Segment Start: Study material

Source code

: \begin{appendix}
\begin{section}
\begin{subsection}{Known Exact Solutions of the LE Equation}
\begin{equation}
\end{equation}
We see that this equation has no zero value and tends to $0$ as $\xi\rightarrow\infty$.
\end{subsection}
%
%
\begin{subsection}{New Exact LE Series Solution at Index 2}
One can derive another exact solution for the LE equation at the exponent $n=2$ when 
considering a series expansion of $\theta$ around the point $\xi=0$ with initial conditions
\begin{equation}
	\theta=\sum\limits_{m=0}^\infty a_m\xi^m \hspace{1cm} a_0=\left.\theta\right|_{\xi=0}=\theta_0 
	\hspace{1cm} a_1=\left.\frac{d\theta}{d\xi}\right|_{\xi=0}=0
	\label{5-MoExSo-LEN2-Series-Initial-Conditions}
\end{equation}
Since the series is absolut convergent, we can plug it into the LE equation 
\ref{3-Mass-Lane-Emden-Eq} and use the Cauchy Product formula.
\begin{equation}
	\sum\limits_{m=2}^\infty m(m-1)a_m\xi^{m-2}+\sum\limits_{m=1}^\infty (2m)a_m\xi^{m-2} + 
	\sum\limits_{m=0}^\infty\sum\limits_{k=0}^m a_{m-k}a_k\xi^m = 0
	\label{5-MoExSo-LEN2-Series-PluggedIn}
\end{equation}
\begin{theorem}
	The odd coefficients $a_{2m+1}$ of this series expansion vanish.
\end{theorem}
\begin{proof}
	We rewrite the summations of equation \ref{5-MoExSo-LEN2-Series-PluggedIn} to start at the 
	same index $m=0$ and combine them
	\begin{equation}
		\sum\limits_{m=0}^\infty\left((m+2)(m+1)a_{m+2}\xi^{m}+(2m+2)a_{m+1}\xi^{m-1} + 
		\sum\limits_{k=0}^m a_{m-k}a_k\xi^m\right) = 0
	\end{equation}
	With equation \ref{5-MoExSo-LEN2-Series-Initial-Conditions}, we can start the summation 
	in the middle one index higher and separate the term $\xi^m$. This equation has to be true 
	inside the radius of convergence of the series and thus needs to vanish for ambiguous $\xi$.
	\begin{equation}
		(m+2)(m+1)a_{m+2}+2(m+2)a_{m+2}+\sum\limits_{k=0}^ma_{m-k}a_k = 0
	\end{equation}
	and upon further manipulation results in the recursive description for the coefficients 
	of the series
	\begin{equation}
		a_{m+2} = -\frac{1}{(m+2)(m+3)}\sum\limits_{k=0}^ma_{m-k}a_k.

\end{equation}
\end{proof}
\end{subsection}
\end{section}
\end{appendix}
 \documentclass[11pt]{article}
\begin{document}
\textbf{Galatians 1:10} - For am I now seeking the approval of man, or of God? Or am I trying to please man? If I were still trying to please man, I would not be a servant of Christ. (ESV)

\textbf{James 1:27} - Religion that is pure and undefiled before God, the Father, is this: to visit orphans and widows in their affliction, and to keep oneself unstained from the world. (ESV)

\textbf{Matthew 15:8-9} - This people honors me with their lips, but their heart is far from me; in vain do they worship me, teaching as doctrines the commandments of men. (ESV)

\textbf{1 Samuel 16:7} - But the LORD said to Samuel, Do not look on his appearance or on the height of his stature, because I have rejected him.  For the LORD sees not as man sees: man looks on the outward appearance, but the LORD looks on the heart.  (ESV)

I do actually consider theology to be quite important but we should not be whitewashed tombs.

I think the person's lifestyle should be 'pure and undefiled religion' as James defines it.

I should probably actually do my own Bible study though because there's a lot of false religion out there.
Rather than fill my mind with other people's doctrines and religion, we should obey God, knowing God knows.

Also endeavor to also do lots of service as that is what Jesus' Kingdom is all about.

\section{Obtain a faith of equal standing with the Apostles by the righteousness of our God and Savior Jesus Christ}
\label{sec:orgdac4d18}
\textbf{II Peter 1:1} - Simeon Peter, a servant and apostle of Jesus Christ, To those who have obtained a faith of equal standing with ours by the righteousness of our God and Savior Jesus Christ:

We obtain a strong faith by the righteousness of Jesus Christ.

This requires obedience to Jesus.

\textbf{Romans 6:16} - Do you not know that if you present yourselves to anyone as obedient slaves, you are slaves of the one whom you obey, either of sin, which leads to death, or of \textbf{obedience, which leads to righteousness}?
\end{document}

Segment End: Study material

» Problem to work on
Restate the whole of the data exactly.

» Output for this task
Source code

: \begin{appendix}
\begin{section}
\begin{subsection}{Known Exact Solutions of the LE Equation}
\begin{equation}
\end{equation}
We see that this equation has no zero value and tends to $0$ as $\xi\rightarrow\infty$.
\end{subsection}
%
%
\begin{subsection}{New Exact LE Series Solution at Index 2}
One can derive another exact solution for the LE equation at the exponent $n=2$ when 
considering a series expansion of $\theta$ around the point $\xi=0$ with initial conditions
\begin{equation}
	\theta=\sum\limits_{m=0}^\infty a_m\xi^m \hspace{1cm} a_0=\left.\theta\right|_{\xi=0}=\theta_0 
	\hspace{1cm} a_1=\left.\frac{d\theta}{d\xi}\right|_{\xi=0}=0
	\label{5-MoExSo-LEN2-Series-Initial-Conditions}
\end{equation}
Since the series is absolut convergent, we can plug it into the LE equation 
\ref{3-Mass-Lane-Emden-Eq} and use the Cauchy Product formula.
\begin{equation}
	\sum\limits_{m=2}^\infty m(m-1)a_m\xi^{m-2}+\sum\limits_{m=1}^\infty (2m)a_m\xi^{m-2} + 
	\sum\limits_{m=0}^\infty\sum\limits_{k=0}^m a_{m-k}a_k\xi^m = 0
	\label{5-MoExSo-LEN2-Series-PluggedIn}
\end{equation}
\begin{theorem}
	The odd coefficients $a_{2m+1}$ of this series expansion vanish.
\end{theorem}
\begin{proof}
	We rewrite the summations of equation \ref{5-MoExSo-LEN2-Series-PluggedIn} to start at the 
	same index $m=0$ and combine them
	\begin{equation}
		\sum\limits_{m=0}^\infty\left((m+2)(m+1)a_{m+2}\xi^{m}+(2m+2)a_{m+1}\xi^{m-1} + 
		\sum\limits_{k=0}^m a_{m-k}a_k\xi^m\right) = 0
	\end{equation}
	With equation \ref{5-MoExSo-LEN2-Series-Initial-Conditions}, we can start the summation 
	in the middle one index higher and separate the term $\xi^m$. This equation has to be true 
	inside the radius of convergence of the series and thus needs to vanish for ambiguous $\xi$.
	\begin{equation}
		(m+2)(m+1)a_{m+2}+2(m+2)a_{m+2}+\sum\limits_{k=0}^ma_{m-k}a_k = 0
	\end{equation}
	and upon further manipulation results in the recursive description for the coefficients 
	of the series
	\begin{equation}
		a_{m+2} = -\frac{1}{(m+2)(m+3)}\sum\limits_{k=0}^ma_{m-k}a_k.

\end{equation}
\end{proof}
\end{subsection}
\end{section}
\end{appendix}
 \documentclass[11pt]{article}
\begin{document}
\textbf{Galatians 1:10} - For am I now seeking the approval of man, or of God? Or am I trying to please man? If I were still trying to please man, I would not be a servant of Christ. (ESV)

\textbf{James 1:27} - Religion that is pure and undefiled before God, the Father, is this: to visit orphans and widows in their affliction, and to keep oneself unstained from the world. (ESV)

\textbf{Matthew 15:8-9} - This people honors me with their lips, but their heart is far from me; in vain do they worship me, teaching as doctrines the commandments of men. (ESV)

\textbf{1 Samuel 16:7} - But the LORD said to Samuel, Do not look on his appearance or on the height of his stature, because I have rejected him.  For the LORD sees not as man sees: man looks on the outward appearance, but the LORD looks on the heart.  (ESV)

I do actually consider theology to be quite important but we should not be whitewashed tombs.

I think the person's lifestyle should be 'pure and undefiled religion' as James defines it.

I should probably actually do my own Bible study though because there's a lot of false religion out there.
Rather than fill my mind with other people's doctrines and religion, we should obey God, knowing God knows.

Also endeavor to also do lots of service as that is what Jesus' Kingdom is all about.

\section{Obtain a faith of equal standing with the Apostles by the righteousness of our God and Savior Jesus Christ}
\label{sec:orgdac4d18}
\textbf{II Peter 1:1} - Simeon Peter, a servant and apostle of Jesus Christ, To those who have obtained a faith of equal standing with ours by the righteousness of our God and Savior Jesus Christ:

We obtain a strong faith by the righteousness of Jesus Christ.

This requires obedience to Jesus.

\textbf{Romans 6:16} - Do you not know that if you present yourselves to anyone as obedient slaves, you are slaves of the one whom you obey, either of sin, which leads to death, or of \textbf{obedience, which leads to righteousness}?
\end{document}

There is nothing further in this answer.